From the moment my parents and I arrived on the grounds of beautiful Camp Spifida in rural Pennsylvania, all my fears melted away! We were received by caring, funny, silly, happy people who took my luggage, gave me a goodie bag, and sent me on to explore the acres of the camp. There was a pool, a huge wheelchair accessible tree house, an archery range, ice cream, a playground...I couldn’t believe my eyes!
My mom and dad tell the story a bit differently. Sure, they saw all the fun things the camp had to offer, but they also saw how well cared for I would be during the week at camp. They talked about the “med shed” which is more like a mini-medical clinic. They raved about the high counselor-to-camper ratio and marveled at the fact that each cabin has a doctor living in the cabin with the kids! All of these people are volunteers who have dedicated a week of their summer to ensure that kids like me have an unforgettable experience like nothing we have ever had in our lives.
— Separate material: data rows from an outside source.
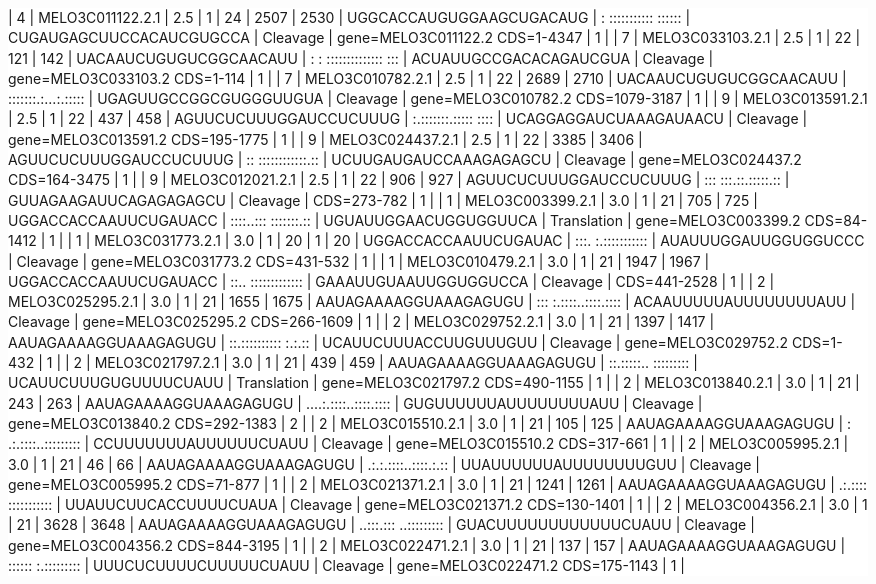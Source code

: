 | 4     	| MELO3C011122.2.1 	| 2.5     	| 1                     	| 24                   	| 2507                  	| 2530                 	| UGGCACCAUGUGGAAGCUGACAUG    	| : ::::::::::: ::::::       	| CUGAUGAGCUUCCACAUCGUGCCA                  	| Cleavage               	| gene=MELO3C011122.2 CDS=1-4347    	| 1             	|
| 7     	| MELO3C033103.2.1 	| 2.5     	| 1                     	| 22                   	| 121                   	| 142                  	| UACAAUCUGUGUCGGCAACAUU      	| : : :::::::::::::: :::     	| ACUAUUGCCGACACAGAUCGUA                    	| Cleavage               	| gene=MELO3C033103.2 CDS=1-114     	| 1             	|
| 7     	| MELO3C010782.2.1 	| 2.5     	| 1                     	| 22                   	| 2689                  	| 2710                 	| UACAAUCUGUGUCGGCAACAUU      	| :::::::.:...:.:::::        	| UGAGUUGCCGGCGUGGGUUGUA                    	| Cleavage               	| gene=MELO3C010782.2 CDS=1079-3187 	| 1             	|
| 9     	| MELO3C013591.2.1 	| 2.5     	| 1                     	| 22                   	| 437                   	| 458                  	| AGUUCUCUUUGGAUCCUCUUUG      	| :.:::::::.::::: ::::       	| UCAGGAGGAUCUAAAGAUAACU                    	| Cleavage               	| gene=MELO3C013591.2 CDS=195-1775  	| 1             	|
| 9     	| MELO3C024437.2.1 	| 2.5     	| 1                     	| 22                   	| 3385                  	| 3406                 	| AGUUCUCUUUGGAUCCUCUUUG      	| :: ::::::::::::.::         	| UCUUGAUGAUCCAAAGAGAGCU                    	| Cleavage               	| gene=MELO3C024437.2 CDS=164-3475  	| 1             	|
| 9     	| MELO3C012021.2.1 	| 2.5     	| 1                     	| 22                   	| 906                   	| 927                  	| AGUUCUCUUUGGAUCCUCUUUG      	| ::: :::.::.:::::.::        	| GUUAGAAGAUUCAGAGAGAGCU                    	| Cleavage               	| CDS=273-782                       	| 1             	|
| 1     	| MELO3C003399.2.1 	| 3.0     	| 1                     	| 21                   	| 705                   	| 725                  	| UGGACCACCAAUUCUGAUACC       	| ::::..::: :::::::.::       	| UGUAUUGGAACUGGUGGUUCA                     	| Translation            	| gene=MELO3C003399.2 CDS=84-1412   	| 1             	|
| 1     	| MELO3C031773.2.1 	| 3.0     	| 1                     	| 20                   	| 1                     	| 20                   	| UGGACCACCAAUUCUGAUAC        	| :::. :.:::::::::::         	| AUAUUUGGAUUGGUGGUCCC                      	| Cleavage               	| gene=MELO3C031773.2 CDS=431-532   	| 1             	|
| 1     	| MELO3C010479.2.1 	| 3.0     	| 1                     	| 21                   	| 1947                  	| 1967                 	| UGGACCACCAAUUCUGAUACC       	| ::.. :::::::::::::         	| GAAAUUGUAAUUGGUGGUCCA                     	| Cleavage               	| CDS=441-2528                      	| 1             	|
| 2     	| MELO3C025295.2.1 	| 3.0     	| 1                     	| 21                   	| 1655                  	| 1675                 	| AAUAGAAAAGGUAAAGAGUGU       	| ::: :.::::..::::.::::      	| ACAAUUUUUAUUUUUUUUAUU                     	| Cleavage               	| gene=MELO3C025295.2 CDS=266-1609  	| 1             	|
| 2     	| MELO3C029752.2.1 	| 3.0     	| 1                     	| 21                   	| 1397                  	| 1417                 	| AAUAGAAAAGGUAAAGAGUGU       	| ::.:::::::::: :.:.::       	| UCAUUCUUUACCUUGUUUGUU                     	| Cleavage               	| gene=MELO3C029752.2 CDS=1-432     	| 1             	|
| 2     	| MELO3C021797.2.1 	| 3.0     	| 1                     	| 21                   	| 439                   	| 459                  	| AAUAGAAAAGGUAAAGAGUGU       	| ::.:::::.. :::::::::       	| UCAUUCUUUGUGUUUUCUAUU                     	| Translation            	| gene=MELO3C021797.2 CDS=490-1155  	| 1             	|
| 2     	| MELO3C013840.2.1 	| 3.0     	| 1                     	| 21                   	| 243                   	| 263                  	| AAUAGAAAAGGUAAAGAGUGU       	| ....:.::::..::::.::::      	| GUGUUUUUUAUUUUUUUUAUU                     	| Cleavage               	| gene=MELO3C013840.2 CDS=292-1383  	| 2             	|
| 2     	| MELO3C015510.2.1 	| 3.0     	| 1                     	| 21                   	| 105                   	| 125                  	| AAUAGAAAAGGUAAAGAGUGU       	| : .:.::::..:::::::::       	| CCUUUUUUUAUUUUUUCUAUU                     	| Cleavage               	| gene=MELO3C015510.2 CDS=317-661   	| 1             	|
| 2     	| MELO3C005995.2.1 	| 3.0     	| 1                     	| 21                   	| 46                    	| 66                   	| AAUAGAAAAGGUAAAGAGUGU       	| .:.:.::::..::::.:.::       	| UUAUUUUUUAUUUUUUUUGUU                     	| Cleavage               	| gene=MELO3C005995.2 CDS=71-877    	| 1             	|
| 2     	| MELO3C021371.2.1 	| 3.0     	| 1                     	| 21                   	| 1241                  	| 1261                 	| AAUAGAAAAGGUAAAGAGUGU       	| .:.:::: :::::::::::        	| UUAUUCUUCACCUUUUCUAUA                     	| Cleavage               	| gene=MELO3C021371.2 CDS=130-1401  	| 1             	|
| 2     	| MELO3C004356.2.1 	| 3.0     	| 1                     	| 21                   	| 3628                  	| 3648                 	| AAUAGAAAAGGUAAAGAGUGU       	| ..:::.::: ..:::::::::      	| GUACUUUUUUUUUUUUCUAUU                     	| Cleavage               	| gene=MELO3C004356.2 CDS=844-3195  	| 1             	|
| 2     	| MELO3C022471.2.1 	| 3.0     	| 1                     	| 21                   	| 137                   	| 157                  	| AAUAGAAAAGGUAAAGAGUGU       	| :::::: :.:::::::::         	| UUUCUCUUUUCUUUUUCUAUU                     	| Cleavage               	| gene=MELO3C022471.2 CDS=175-1143  	| 1             	|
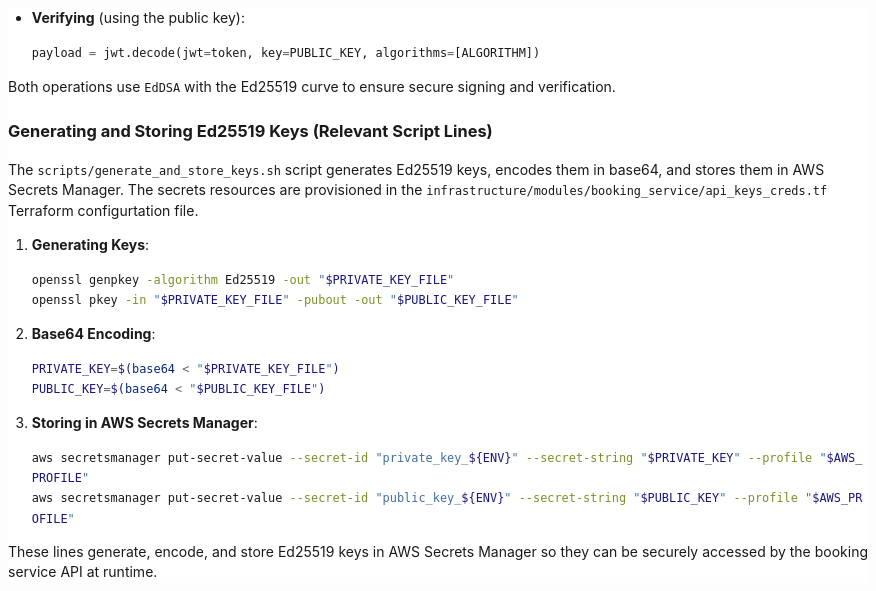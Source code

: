 - **Verifying** (using the public key):

    ```python
    payload = jwt.decode(jwt=token, key=PUBLIC_KEY, algorithms=[ALGORITHM])
    ```

Both operations use `EdDSA` with the Ed25519 curve to ensure secure signing and verification.

### Generating and Storing Ed25519 Keys (Relevant Script Lines)

The `scripts/generate_and_store_keys.sh` script generates Ed25519 keys, encodes them in base64, and stores them in AWS Secrets Manager. The secrets resources are provisioned in the `infrastructure/modules/booking_service/api_keys_creds.tf` Terraform configurtation file.

1. **Generating Keys**:

    ```bash
    openssl genpkey -algorithm Ed25519 -out "$PRIVATE_KEY_FILE"
    openssl pkey -in "$PRIVATE_KEY_FILE" -pubout -out "$PUBLIC_KEY_FILE"
    ```

2. **Base64 Encoding**:

    ```bash
    PRIVATE_KEY=$(base64 < "$PRIVATE_KEY_FILE")
    PUBLIC_KEY=$(base64 < "$PUBLIC_KEY_FILE")
    ```

3. **Storing in AWS Secrets Manager**:

    ```bash
    aws secretsmanager put-secret-value --secret-id "private_key_${ENV}" --secret-string "$PRIVATE_KEY" --profile "$AWS_PROFILE"
    aws secretsmanager put-secret-value --secret-id "public_key_${ENV}" --secret-string "$PUBLIC_KEY" --profile "$AWS_PROFILE"
    ```

These lines generate, encode, and store Ed25519 keys in AWS Secrets Manager so they can be securely accessed by the booking service API at runtime.
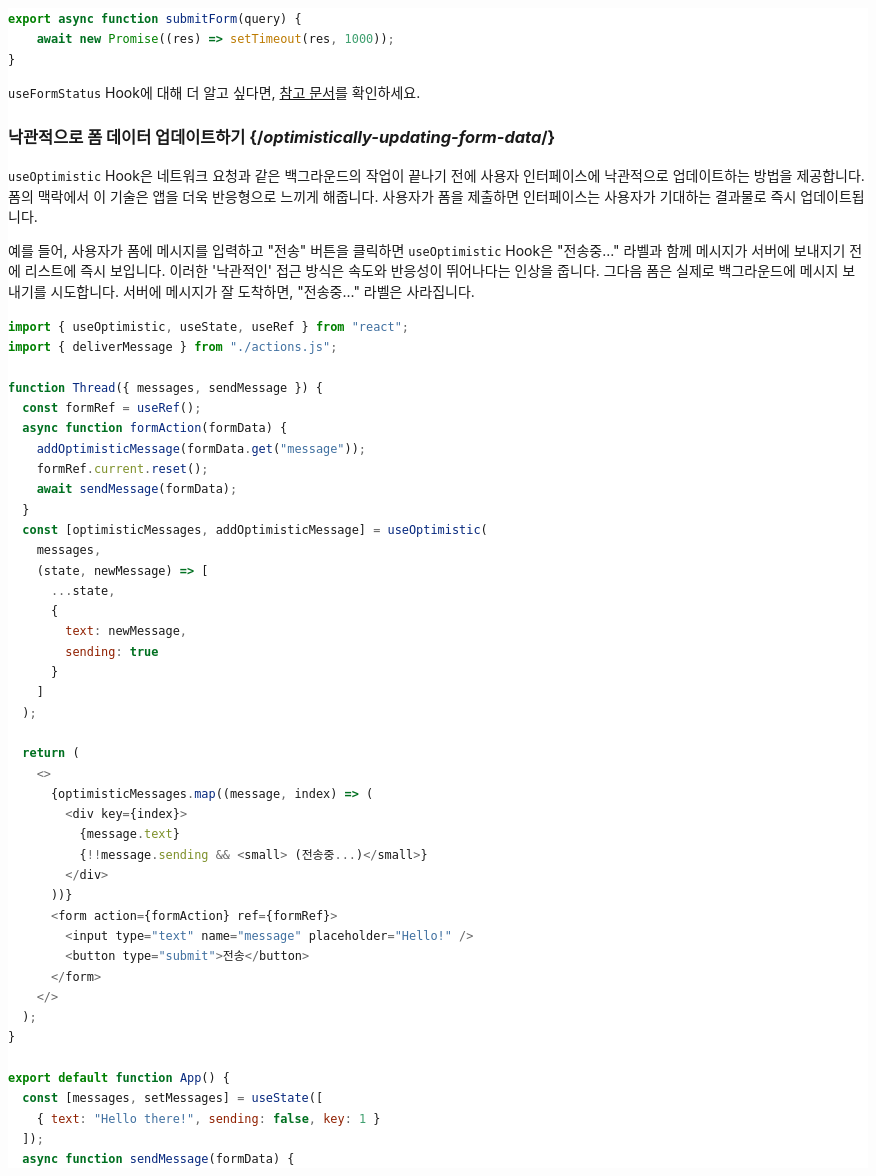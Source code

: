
 ```js src/actions.js hidden
export async function submitForm(query) {
    await new Promise((res) => setTimeout(res, 1000));
}
```

</Sandpack>

`useFormStatus` Hook에 대해 더 알고 싶다면, [참고 문서](/reference/react-dom/hooks/useFormStatus)를 확인하세요.

### 낙관적으로 폼 데이터 업데이트하기 {/*optimistically-updating-form-data*/}

`useOptimistic` Hook은 네트워크 요청과 같은 백그라운드의 작업이 끝나기 전에 사용자 인터페이스에 낙관적으로 업데이트하는 방법을 제공합니다. 폼의 맥락에서 이 기술은 앱을 더욱 반응형으로 느끼게 해줍니다. 사용자가 폼을 제출하면 인터페이스는 사용자가 기대하는 결과물로 즉시 업데이트됩니다.

예를 들어, 사용자가 폼에 메시지를 입력하고 "전송" 버튼을 클릭하면 `useOptimistic` Hook은 "전송중..." 라벨과 함께 메시지가 서버에 보내지기 전에 리스트에 즉시 보입니다. 이러한 '낙관적인' 접근 방식은 속도와 반응성이 뛰어나다는 인상을 줍니다. 그다음 폼은 실제로 백그라운드에 메시지 보내기를 시도합니다. 서버에 메시지가 잘 도착하면, "전송중..." 라벨은 사라집니다.


<Sandpack>


```js src/App.js
import { useOptimistic, useState, useRef } from "react";
import { deliverMessage } from "./actions.js";

function Thread({ messages, sendMessage }) {
  const formRef = useRef();
  async function formAction(formData) {
    addOptimisticMessage(formData.get("message"));
    formRef.current.reset();
    await sendMessage(formData);
  }
  const [optimisticMessages, addOptimisticMessage] = useOptimistic(
    messages,
    (state, newMessage) => [
      ...state,
      {
        text: newMessage,
        sending: true
      }
    ]
  );

  return (
    <>
      {optimisticMessages.map((message, index) => (
        <div key={index}>
          {message.text}
          {!!message.sending && <small> (전송중...)</small>}
        </div>
      ))}
      <form action={formAction} ref={formRef}>
        <input type="text" name="message" placeholder="Hello!" />
        <button type="submit">전송</button>
      </form>
    </>
  );
}

export default function App() {
  const [messages, setMessages] = useState([
    { text: "Hello there!", sending: false, key: 1 }
  ]);
  async function sendMessage(formData) {
```

[//]: # 'Uncomment the next line, and delete this line after the `useOptimistic` reference documentatino page is published'
[//]: # 'To learn more about the `useOptimistic` Hook see the [reference documentation](/reference/react/useOptimistic).'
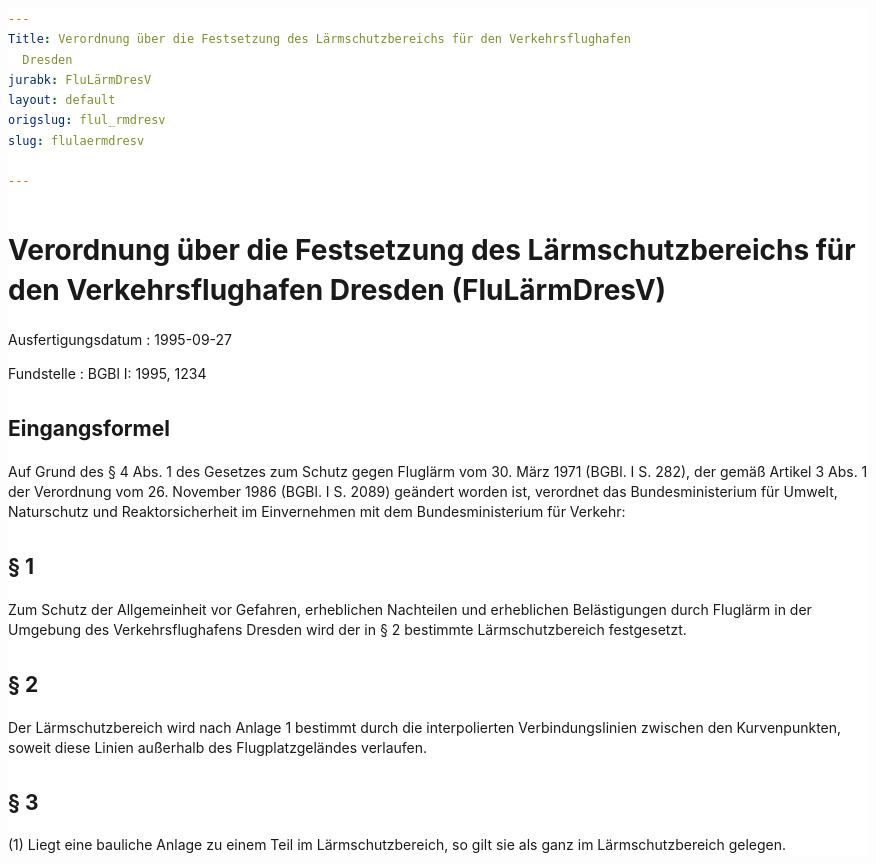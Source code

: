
 ```yaml
---
Title: Verordnung über die Festsetzung des Lärmschutzbereichs für den Verkehrsflughafen
  Dresden
jurabk: FluLärmDresV
layout: default
origslug: flul_rmdresv
slug: flulaermdresv

---
```


# Verordnung über die Festsetzung des Lärmschutzbereichs für den Verkehrsflughafen Dresden (FluLärmDresV)

Ausfertigungsdatum
:   1995-09-27

Fundstelle
:   BGBl I: 1995, 1234



## Eingangsformel

Auf Grund des § 4 Abs. 1 des Gesetzes zum Schutz gegen Fluglärm vom
30\. März 1971 (BGBl. I S. 282), der gemäß Artikel 3 Abs. 1 der
Verordnung vom 26. November 1986 (BGBl. I S. 2089) geändert worden
ist, verordnet das Bundesministerium für Umwelt, Naturschutz und
Reaktorsicherheit im Einvernehmen mit dem Bundesministerium für
Verkehr:


## § 1

Zum Schutz der Allgemeinheit vor Gefahren, erheblichen Nachteilen und
erheblichen Belästigungen durch Fluglärm in der Umgebung des
Verkehrsflughafens Dresden wird der in § 2 bestimmte Lärmschutzbereich
festgesetzt.


## § 2

Der Lärmschutzbereich wird nach Anlage 1 bestimmt durch die
interpolierten Verbindungslinien zwischen den Kurvenpunkten, soweit
diese Linien außerhalb des Flugplatzgeländes verlaufen.


## § 3

(1) Liegt eine bauliche Anlage zu einem Teil im Lärmschutzbereich, so
gilt sie als ganz im Lärmschutzbereich gelegen.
Now that I am almost 18 I see my parent’s perspective on the camp and I, too, am in awe of what it takes to plan this camp and the love and dedication of all the people who work so hard, all year long, to make it a reality.
This camp has given me an opportunity to have a fun-filled vacation week where nobody stares at me, and nobody asks, “What is wrong with you?” My friends at camp understand what living with spina bifida is like. There is so much that goes unsaid between us because we all are living with the same challenges. This one week of the year we are able to just relax and be kids and teenagers first and people with disabilities second.
This camp has been the single most important and life-changing experience of my life. It gave me life-long friends that have helped support me through depression, surgeries, illnesses, and have helped me celebrate my successes! I have also decided to make my life’s work helping others with disabilities. I am beginning my college career this fall and will be majoring in Human Services with a concentration in Deaf Studies and I hope to become an advocate for people with disabilities.
My experiences over the past 5 summers at “Spifida” have helped lift me up and formed me in to a fierce, determined young adult who is ready to make her mark on the world.